• WORK REQUEST:
Among the records below, find each line bearing the word "JavaScript" and copy it.

• GIVEN DATA:

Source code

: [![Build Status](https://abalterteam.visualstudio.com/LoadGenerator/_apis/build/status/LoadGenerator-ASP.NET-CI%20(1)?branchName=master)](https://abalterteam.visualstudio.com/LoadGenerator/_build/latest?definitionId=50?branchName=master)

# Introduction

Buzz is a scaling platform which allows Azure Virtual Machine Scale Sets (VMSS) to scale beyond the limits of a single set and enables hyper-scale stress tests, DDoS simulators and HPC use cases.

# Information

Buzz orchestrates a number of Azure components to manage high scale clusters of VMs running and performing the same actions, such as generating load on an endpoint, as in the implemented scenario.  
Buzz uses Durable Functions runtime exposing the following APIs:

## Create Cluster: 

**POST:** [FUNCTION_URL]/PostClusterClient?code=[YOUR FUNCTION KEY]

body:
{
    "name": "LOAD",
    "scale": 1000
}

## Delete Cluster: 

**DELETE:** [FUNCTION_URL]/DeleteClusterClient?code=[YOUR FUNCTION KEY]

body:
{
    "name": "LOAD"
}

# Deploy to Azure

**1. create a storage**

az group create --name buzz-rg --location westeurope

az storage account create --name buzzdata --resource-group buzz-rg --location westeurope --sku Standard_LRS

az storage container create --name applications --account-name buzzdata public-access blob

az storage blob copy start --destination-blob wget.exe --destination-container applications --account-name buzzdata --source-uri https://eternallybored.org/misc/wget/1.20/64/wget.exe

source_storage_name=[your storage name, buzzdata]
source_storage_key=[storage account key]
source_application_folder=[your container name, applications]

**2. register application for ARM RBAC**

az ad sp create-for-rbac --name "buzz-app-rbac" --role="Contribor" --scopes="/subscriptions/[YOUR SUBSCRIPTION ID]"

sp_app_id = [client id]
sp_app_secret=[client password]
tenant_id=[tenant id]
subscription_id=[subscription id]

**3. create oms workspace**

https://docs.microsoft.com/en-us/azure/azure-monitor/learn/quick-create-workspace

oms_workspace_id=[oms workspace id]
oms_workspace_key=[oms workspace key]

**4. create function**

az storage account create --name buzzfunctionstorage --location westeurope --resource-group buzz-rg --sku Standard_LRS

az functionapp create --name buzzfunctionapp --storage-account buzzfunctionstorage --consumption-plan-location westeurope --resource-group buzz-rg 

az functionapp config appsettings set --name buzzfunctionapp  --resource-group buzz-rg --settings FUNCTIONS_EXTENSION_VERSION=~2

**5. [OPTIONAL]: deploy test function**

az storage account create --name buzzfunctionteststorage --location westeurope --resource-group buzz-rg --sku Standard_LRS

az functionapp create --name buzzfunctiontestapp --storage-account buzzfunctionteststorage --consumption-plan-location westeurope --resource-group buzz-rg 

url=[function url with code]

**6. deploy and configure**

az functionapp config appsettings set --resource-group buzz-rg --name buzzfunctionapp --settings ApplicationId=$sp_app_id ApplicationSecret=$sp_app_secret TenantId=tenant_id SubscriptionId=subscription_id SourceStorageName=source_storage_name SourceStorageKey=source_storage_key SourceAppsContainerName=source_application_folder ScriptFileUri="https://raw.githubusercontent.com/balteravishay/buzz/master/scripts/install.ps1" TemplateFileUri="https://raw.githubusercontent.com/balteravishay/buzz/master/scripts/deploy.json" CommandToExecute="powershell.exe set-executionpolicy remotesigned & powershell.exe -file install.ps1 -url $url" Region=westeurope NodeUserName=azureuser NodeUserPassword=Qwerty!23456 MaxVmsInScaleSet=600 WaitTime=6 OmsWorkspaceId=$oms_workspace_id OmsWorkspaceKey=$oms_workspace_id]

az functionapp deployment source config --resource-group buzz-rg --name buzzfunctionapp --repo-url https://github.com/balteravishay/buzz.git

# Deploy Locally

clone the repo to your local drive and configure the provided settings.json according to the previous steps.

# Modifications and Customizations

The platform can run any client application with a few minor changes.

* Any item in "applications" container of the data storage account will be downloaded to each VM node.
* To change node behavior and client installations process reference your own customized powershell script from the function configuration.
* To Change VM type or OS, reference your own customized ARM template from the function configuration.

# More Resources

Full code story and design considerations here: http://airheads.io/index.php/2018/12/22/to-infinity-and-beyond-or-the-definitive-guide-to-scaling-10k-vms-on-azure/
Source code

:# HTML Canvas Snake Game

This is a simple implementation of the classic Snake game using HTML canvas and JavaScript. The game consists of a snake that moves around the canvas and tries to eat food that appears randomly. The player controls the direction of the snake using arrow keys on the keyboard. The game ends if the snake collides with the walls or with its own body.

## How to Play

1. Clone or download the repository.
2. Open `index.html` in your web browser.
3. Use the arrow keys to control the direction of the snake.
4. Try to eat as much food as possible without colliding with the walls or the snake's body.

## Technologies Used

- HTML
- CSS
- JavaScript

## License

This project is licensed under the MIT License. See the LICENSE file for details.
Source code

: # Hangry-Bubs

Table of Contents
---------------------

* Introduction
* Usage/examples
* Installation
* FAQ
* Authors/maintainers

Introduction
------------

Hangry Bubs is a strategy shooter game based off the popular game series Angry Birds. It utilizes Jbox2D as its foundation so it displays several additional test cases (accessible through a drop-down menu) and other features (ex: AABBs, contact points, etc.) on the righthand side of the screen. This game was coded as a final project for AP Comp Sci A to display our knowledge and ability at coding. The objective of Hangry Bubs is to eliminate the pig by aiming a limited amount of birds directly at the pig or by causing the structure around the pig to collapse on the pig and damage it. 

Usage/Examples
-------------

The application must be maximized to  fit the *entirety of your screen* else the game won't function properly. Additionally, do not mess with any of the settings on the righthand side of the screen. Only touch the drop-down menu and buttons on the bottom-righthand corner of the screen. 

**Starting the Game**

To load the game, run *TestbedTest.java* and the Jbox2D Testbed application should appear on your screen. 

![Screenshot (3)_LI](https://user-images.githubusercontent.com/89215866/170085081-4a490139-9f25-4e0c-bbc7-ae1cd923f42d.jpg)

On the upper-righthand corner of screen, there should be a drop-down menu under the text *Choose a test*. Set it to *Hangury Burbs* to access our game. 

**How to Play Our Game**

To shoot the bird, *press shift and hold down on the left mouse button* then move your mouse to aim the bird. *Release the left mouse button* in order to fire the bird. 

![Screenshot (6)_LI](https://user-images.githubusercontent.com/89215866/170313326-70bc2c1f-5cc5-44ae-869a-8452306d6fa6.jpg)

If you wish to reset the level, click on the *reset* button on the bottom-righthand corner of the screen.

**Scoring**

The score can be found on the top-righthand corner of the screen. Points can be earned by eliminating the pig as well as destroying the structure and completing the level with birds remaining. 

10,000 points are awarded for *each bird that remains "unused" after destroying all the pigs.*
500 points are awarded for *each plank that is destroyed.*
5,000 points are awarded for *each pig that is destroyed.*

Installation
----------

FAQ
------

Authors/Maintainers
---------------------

• THE ANSWER:
This is a simple implementation of the classic Snake game using HTML canvas and JavaScript. The game consists of a snake that moves around the canvas and tries to eat food that appears randomly. The player controls the direction of the snake using arrow keys on the keyboard. The game ends if the snake collides with the walls or with its own body.
- JavaScript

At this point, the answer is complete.